__RECORD EXCERPTS__
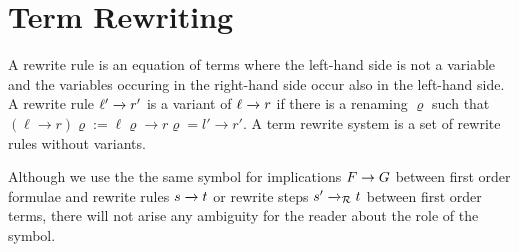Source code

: 

\section{Term Rewriting}\label{sec:termrewriting}




\begin{definition}\label{def:rewriterule}
	A {\myem rewrite rule} is an equation of terms where the left-hand side is not a variable
	and the variables occuring in the right-hand side occur also in the left-hand side.
	A rewrite rule $\ell'\xrightarrow[{}]{} r'$ is a {\myem variant} of $\ell\xrightarrow[{}]{} r$ if there is a renaming $\varrho$
	such that 
	$(\ell\rightarrow r)\varrho := \ell\varrho\rightarrow r\varrho = l'\rightarrow r'$.
	A {\myem term rewrite system} is a set of rewrite rules without variants.
\end{definition}

Although we use the the same symbol for implications $F\rightarrow G$ between first order formulae 
and rewrite rules $s\xrightarrow[{}]{} t$ or rewrite steps $s'\xrightarrow[{}]{}_{\mathcal R} t$ between first order terms,
there will not arise any ambiguity for the reader about the role of the symbol.

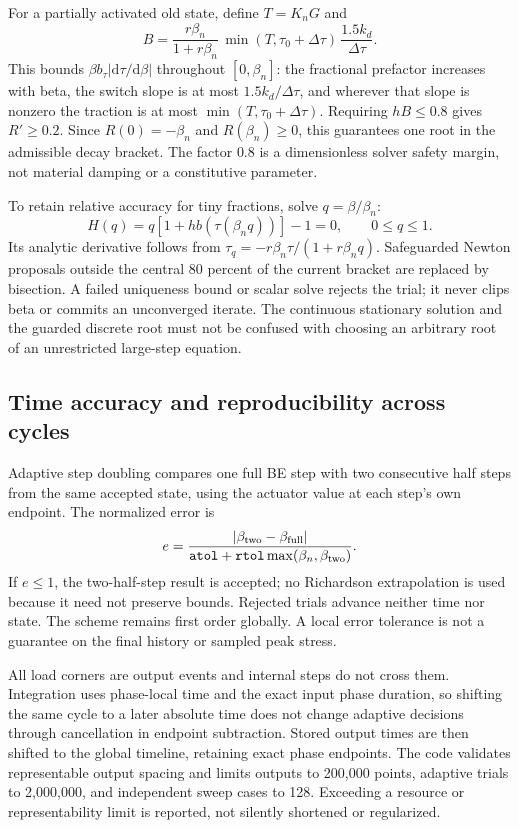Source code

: \documentclass[11pt,a4paper]{article}
\newcommand{\dd}{\mathrm{d}}
\newcommand{\code}[1]{\texttt{\detokenize{#1}}}
\begin{document}
For a partially activated old state, define $T=K_nG$ and
\begin{equation}
 B=\frac{r\beta_n}{1+r\beta_n}\,
       \min(T,\tau_0+\Delta\tau)\,\frac{1.5k_d}{\Delta\tau}.
 \label{eq:bound}
\end{equation}
This bounds $\beta b_\tau|\dd\tau/\dd\beta|$ throughout $[0,\beta_n]$:
the fractional prefactor increases with beta, the switch slope is at most
$1.5k_d/\Delta\tau$, and wherever that slope is nonzero the traction is at
most $\min(T,\tau_0+\Delta\tau)$. Requiring $hB\leq0.8$ gives
$R'\geq0.2$. Since $R(0)=-\beta_n$ and $R(\beta_n)\geq0$, this guarantees
one root in the admissible decay bracket. The factor $0.8$ is a dimensionless
solver safety margin, not material damping or a constitutive parameter.

To retain relative accuracy for tiny fractions, solve $q=\beta/\beta_n$:
\begin{equation}
 H(q)=q[1+h b(\tau(\beta_nq))]-1=0,\qquad 0\leq q\leq1.
\end{equation}
Its analytic derivative follows from
$\tau_q=-r\beta_n\tau/(1+r\beta_nq)$. Safeguarded Newton proposals outside
the central 80 percent of the current bracket are replaced by bisection.
A failed uniqueness bound or scalar solve rejects the trial; it never clips
beta or commits an unconverged iterate. The continuous stationary solution
and the guarded discrete root must not be confused with choosing an arbitrary
root of an unrestricted large-step equation.

\subsection{Time accuracy and reproducibility across cycles}

Adaptive step doubling compares one full BE step with two consecutive half
steps from the same accepted state, using the actuator value at each step's
own endpoint. The normalized error is
\begin{equation}
 e=\frac{|\beta_{\mathrm{two}}-\beta_{\mathrm{full}}|}
 {\code{atol}+\code{rtol}\max(\beta_n,\beta_{\mathrm{two}})}.
\end{equation}
If $e\leq1$, the two-half-step result is accepted; no Richardson extrapolation
is used because it need not preserve bounds. Rejected trials advance neither
time nor state. The scheme remains first order globally. A local error
tolerance is not a guarantee on the final history or sampled peak stress.

All load corners are output events and internal steps do not cross them.
Integration uses phase-local time and the exact input phase duration, so
shifting the same cycle to a later absolute time does not change adaptive
decisions through cancellation in endpoint subtraction. Stored output times
are then shifted to the global timeline, retaining exact phase endpoints.
The code validates representable output spacing and limits outputs to 200,000
points, adaptive trials to 2,000,000, and independent sweep cases to 128.
Exceeding a resource or representability limit is reported, not silently
shortened or regularized.
\end{document}
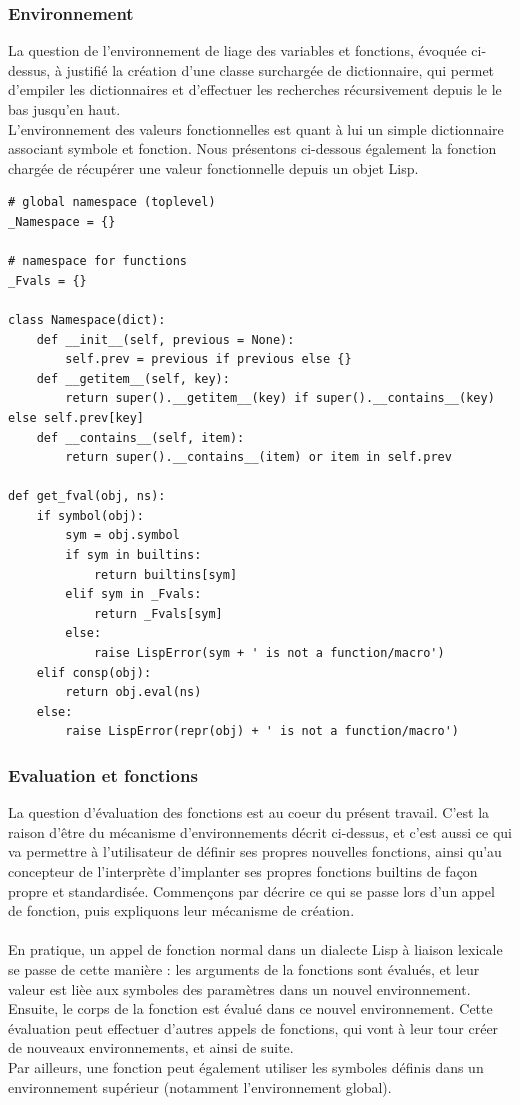\documentclass{article}
\begin{document}
\subsubsection{Environnement}
La question de l'environnement de liage des variables et fonctions, évoquée ci-dessus,
à justifié la création d'une classe surchargée de dictionnaire, qui permet d'empiler
les dictionnaires et d'effectuer les recherches récursivement depuis le le bas jusqu'en haut.
\\
L'environnement des valeurs fonctionnelles est quant à lui un simple dictionnaire associant
symbole et fonction.
Nous présentons ci-dessous également la fonction chargée de récupérer une valeur fonctionnelle
depuis un objet Lisp.
\begin{verbatim}
# global namespace (toplevel)
_Namespace = {}

# namespace for functions
_Fvals = {}

class Namespace(dict):
    def __init__(self, previous = None):
        self.prev = previous if previous else {}
    def __getitem__(self, key):
        return super().__getitem__(key) if super().__contains__(key) else self.prev[key]
    def __contains__(self, item):
        return super().__contains__(item) or item in self.prev

def get_fval(obj, ns):
    if symbol(obj):
        sym = obj.symbol
        if sym in builtins:
            return builtins[sym]
        elif sym in _Fvals:
            return _Fvals[sym]
        else:
            raise LispError(sym + ' is not a function/macro')
    elif consp(obj):
        return obj.eval(ns)
    else:
        raise LispError(repr(obj) + ' is not a function/macro')
\end{verbatim}

\subsubsection{Evaluation et fonctions}
La question d'évaluation des fonctions est au coeur du présent travail. C'est la raison d'être 
du mécanisme d'environnements décrit ci-dessus, et c'est aussi ce qui va permettre
à l'utilisateur de définir ses propres nouvelles fonctions, ainsi qu'au concepteur
de l'interprète d'implanter ses propres fonctions builtins de façon propre et standardisée.
Commençons par décrire ce qui se passe lors d'un appel de fonction, puis expliquons
leur mécanisme de création.
\paragraph{}
En pratique, un appel de fonction normal dans un dialecte Lisp à liaison lexicale se passe de cette manière :
les arguments de la fonctions sont évalués, et leur valeur est lièe aux symboles des paramètres dans un nouvel environnement.
Ensuite, le corps de la fonction est évalué dans ce nouvel environnement. Cette évaluation peut effectuer d'autres appels
de fonctions, qui vont à leur tour créer de nouveaux environnements, et ainsi de suite.
\\
Par ailleurs, une fonction peut également utiliser les symboles définis dans un environnement supérieur 
(notamment l'environnement global).
\end{document}
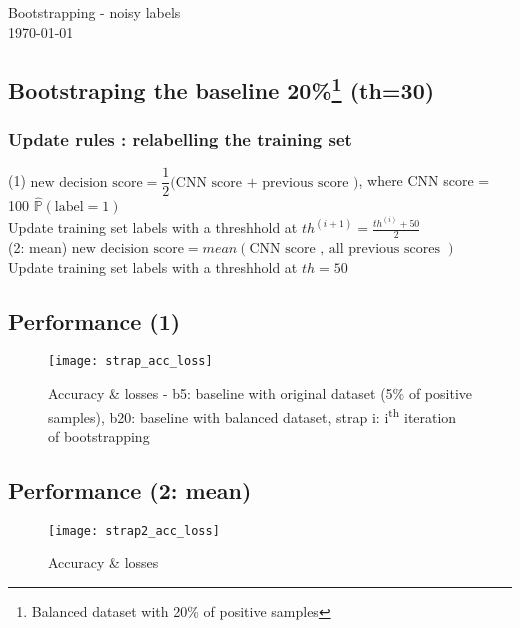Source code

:\documentclass[10pt]{article}
\newcommand{\1}{\mathbbm{1}}
\newcommand{\0}{\mathbf{0}}
\begin{document}
\begin{center}
\sc\Large Bootstrapping - noisy labels \\ {\small\today}
\end{center}
\vspace{-10pt}


\subsection*{Bootstraping the baseline 20\%\footnote{Balanced dataset with 20\% of positive samples}  (th=30) }
\subsubsection*{Update rules : relabelling the training set \label{score}}

(1) $\text{new decision score} =\dfrac12\bigg(\text{CNN score + previous score }\bigg)$, where CNN score = 100 $\hat{\mathbb P}(\text{label}=1)$\\
Update training set labels with a threshhold at $th^{(i+1)}=\frac{th^{(i)}+50}2$\\

\vspace{10pt}
(2: mean) $\text{new decision score} =mean(\text{CNN score , all previous scores })$\\
Update training set labels with a threshhold at $th=50$

\subsection*{Performance (1)}
\begin{figure}[H]
    \centering
\end{figure}
\begin{figure}[H]
    \centering
    \texttt{[image: strap\_acc\_loss]}
    \caption{Accuracy \& losses - b5: baseline with original dataset (5\% of positive samples), b20: baseline with balanced dataset, strap i: i\textsuperscript{th} iteration of bootstrapping }
\end{figure}

\subsection*{Performance (2: mean)}
\begin{figure}[H]
    \centering
\end{figure}
\begin{figure}[H]
    \centering
    \texttt{[image: strap2\_acc\_loss]}
    \caption{Accuracy \& losses}
\end{figure}
\end{document}
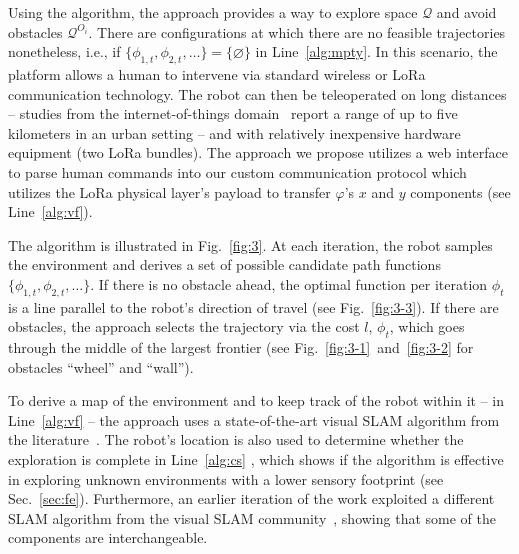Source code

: \documentclass[letterpaper,10pt,conference,twoside]{IEEEtran}
\theoremstyle{definition}
\begin{document}
Using the algorithm, the %
approach provides a way to explore space $\mathcal{Q}$ and avoid obstacles $\mathcal{Q}^{O_i}$. There are configurations at which there are no feasible trajectories nonetheless, i.e., if $\{\phi_{1,t},\phi_{2,t},\dots\}=\{\varnothing\}$ in Line~\ref{alg:mpty}. In this scenario, the %
platform allows a human to intervene via standard wireless or LoRa communication technology. The robot can then be teleoperated on long distances -- studies from the internet-of-things domain~\cite{shanmuga2020survey%
} report a range of up to five kilometers in an urban setting -- and with relatively inexpensive hardware equipment (two LoRa bundles). The %
approach we propose utilizes a web interface to parse human commands into our custom communication protocol which utilizes the LoRa physical layer's payload to transfer $\varphi$'s $x$ and $y$ components (see Line~\ref{alg:vf}).

The algorithm is illustrated in Fig.~\ref{fig:3}. At each iteration, the robot samples the environment and derives a set of possible candidate path functions $\{\phi_{1,t},\phi_{2,t},\dots\}$. If there is no obstacle ahead, the optimal function per iteration $\phi_t$ is a line parallel to the robot's direction of travel (see Fig.~\ref{fig:3-3}). If there are obstacles, the %
approach selects the trajectory via the cost $l$, $\phi_t$, which goes through the middle of the largest frontier (see Fig.~\ref{fig:3-1}~and~\ref{fig:3-2} for %
obstacles ``wheel'' and ``wall'').

To derive a map of the environment and to keep %
track of the robot within it -- in Line~\ref{alg:vf} -- the %
approach uses a state-of-the-art visual SLAM algorithm from the literature~\cite{labbe2019rtab}. The robot's location is also used to determine whether the exploration is complete in Line~\ref{alg:cs}%
, %
which shows if the algorithm is effective in exploring unknown environments with a lower sensory footprint (see Sec.~\ref{sec:fe}). Furthermore, an earlier iteration of the work exploited a different SLAM algorithm from the visual SLAM community~\cite{campos2021orb}, showing that some of the %
components are interchangeable.
\end{document}
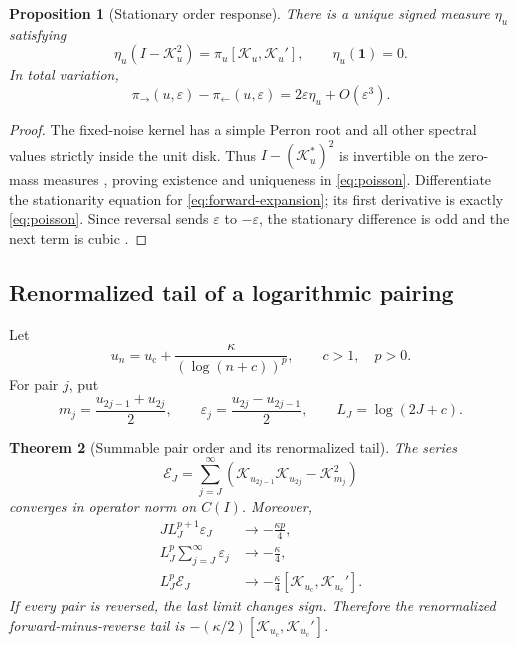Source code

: \documentclass[11pt]{article}
\newtheorem{theorem}{Theorem}[section]
\newtheorem{proposition}[theorem]{Proposition}
\theoremstyle{definition}
\theoremstyle{remark}
\newcommand{\cK}{\mathcal K}
\newcommand{\cE}{\mathcal E}
\newcommand{\uc}{u_{\mathrm c}}
\newcommand{\one}{\mathbf 1}
\begin{document}
\begin{proposition}[Stationary order response]
\label{prop:stationary-response}
There is a unique signed measure $\eta_u$ satisfying
\begin{equation}\label{eq:poisson}
 \eta_u(I-\cK_u^2)=\pi_u[\cK_u,\cK_u'],
 \qquad \eta_u(\one)=0.
\end{equation}
In total variation,
\begin{equation}\label{eq:stationary-expansion}
 \pi_\to(u,\varepsilon)-\pi_\leftarrow(u,\varepsilon)
 =2\varepsilon\eta_u+O(\varepsilon^3).
\end{equation}
\end{proposition}

\begin{proof}
The fixed-noise kernel has a simple Perron root and all other spectral values
strictly inside the unit disk.  Thus $I-(\cK_u^*)^2$ is invertible on the
zero-mass measures \citep{Seneta2006,WangCycleSpectrum2026}, proving existence
and uniqueness in \eqref{eq:poisson}.  Differentiate the stationarity equation
for \eqref{eq:forward-expansion}; its first derivative is exactly
\eqref{eq:poisson}.  Since reversal sends $\varepsilon$ to $-\varepsilon$, the
stationary difference is odd and the next term is cubic
\citep{Kato1995}.
\end{proof}

\subsection{Renormalized tail of a logarithmic pairing}

Let
\begin{equation}\label{eq:schedule}
 u_n=\uc+\frac{\kappa}{(\log(n+c))^p},
 \qquad c>1,\quad p>0.
\end{equation}
For pair $j$, put
\begin{equation}\label{eq:pair-coordinates}
 m_j=\frac{u_{2j-1}+u_{2j}}2,
 \qquad
 \varepsilon_j=\frac{u_{2j}-u_{2j-1}}2,
 \qquad
 L_J=\log(2J+c).
\end{equation}

\begin{theorem}[Summable pair order and its renormalized tail]
\label{thm:pair-tail}
The series
\begin{equation}\label{eq:tail-operator}
 \cE_J=\sum_{j=J}^{\infty}
 \left(\cK_{u_{2j-1}}\cK_{u_{2j}}-\cK_{m_j}^2\right)
\end{equation}
converges in operator norm on $C(I)$.  Moreover,
\begin{align}
 J L_J^{p+1}\varepsilon_J&\longrightarrow-\frac{\kappa p}{4},
 \label{eq:increment-limit}\\
 L_J^p\sum_{j=J}^{\infty}\varepsilon_j
 &\longrightarrow-\frac{\kappa}{4},\label{eq:scalar-tail}\\
 L_J^p\cE_J
 &\longrightarrow-\frac{\kappa}{4}
 [\cK_{\uc},\cK_{\uc}'].
 \label{eq:operator-tail}
\end{align}
If every pair is reversed, the last limit changes sign.  Therefore the
renormalized forward-minus-reverse tail is
$-(\kappa/2)[\cK_{\uc},\cK_{\uc}']$.
\end{theorem}
\end{document}
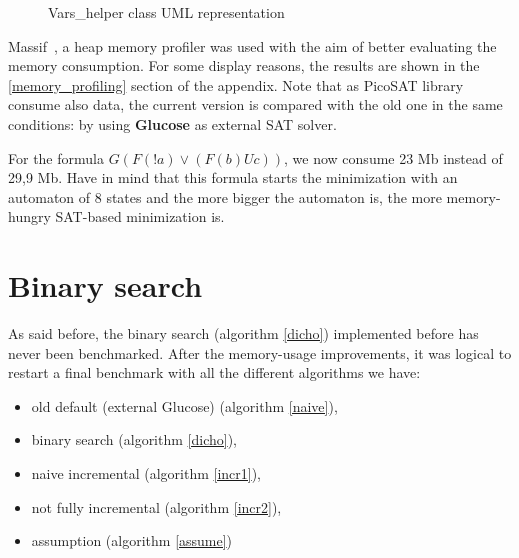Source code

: \begin{figure}[h]
  \centering
  \caption{Vars\_helper class UML representation}
  \label{fig:vars_helper_uml}
\end{figure}

Massif~\cite{24}, a heap memory profiler was used with the aim of better evaluating the memory
consumption. For some display reasons, the results are shown in the \ref{memory_profiling}
section of the appendix. Note that as PicoSAT library consume also data, the current version is compared
with the old one in the same conditions: by using \textbf{Glucose} as external SAT solver.

For the formula $G(F(!a) \lor (F(b) U c))$, we now consume 23 Mb instead of 29,9 Mb. Have in mind that
this formula starts the minimization with an automaton of 8 states and the more bigger the automaton is, the
more memory-hungry SAT-based minimization is.

\section{Binary search}
As said before, the binary search (algorithm \ref{dicho}) implemented before has never been benchmarked.
After the memory-usage improvements, it was logical to restart a final benchmark with all the different
algorithms we have:
\begin{itemize}
 \item old default (external Glucose) (algorithm \ref{naive}),
 \item binary search (algorithm \ref{dicho}),
 \item naive incremental (algorithm \ref{incr1}),
 \item not fully incremental (algorithm \ref{incr2}),
 \item assumption (algorithm \ref{assume})
\end{itemize}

__INSTRUCTIONS FOR THE TASK__
Each line in the entries above, starting at the line with "Adaptive step doubling" and ending at the line with "time nor state.", is to be printed exactly, and only those lines.

__SOLUTION TO THE PROBLEM__
Adaptive step doubling compares one full BE step with two consecutive half
steps from the same accepted state, using the actuator value at each step's
own endpoint. The normalized error is
\begin{equation}
 e=\frac{|\beta_{\mathrm{two}}-\beta_{\mathrm{full}}|}
 {\code{atol}+\code{rtol}\max(\beta_n,\beta_{\mathrm{two}})}.
\end{equation}
If $e\leq1$, the two-half-step result is accepted; no Richardson extrapolation
is used because it need not preserve bounds. Rejected trials advance neither
time nor state. The scheme remains first order globally. A local error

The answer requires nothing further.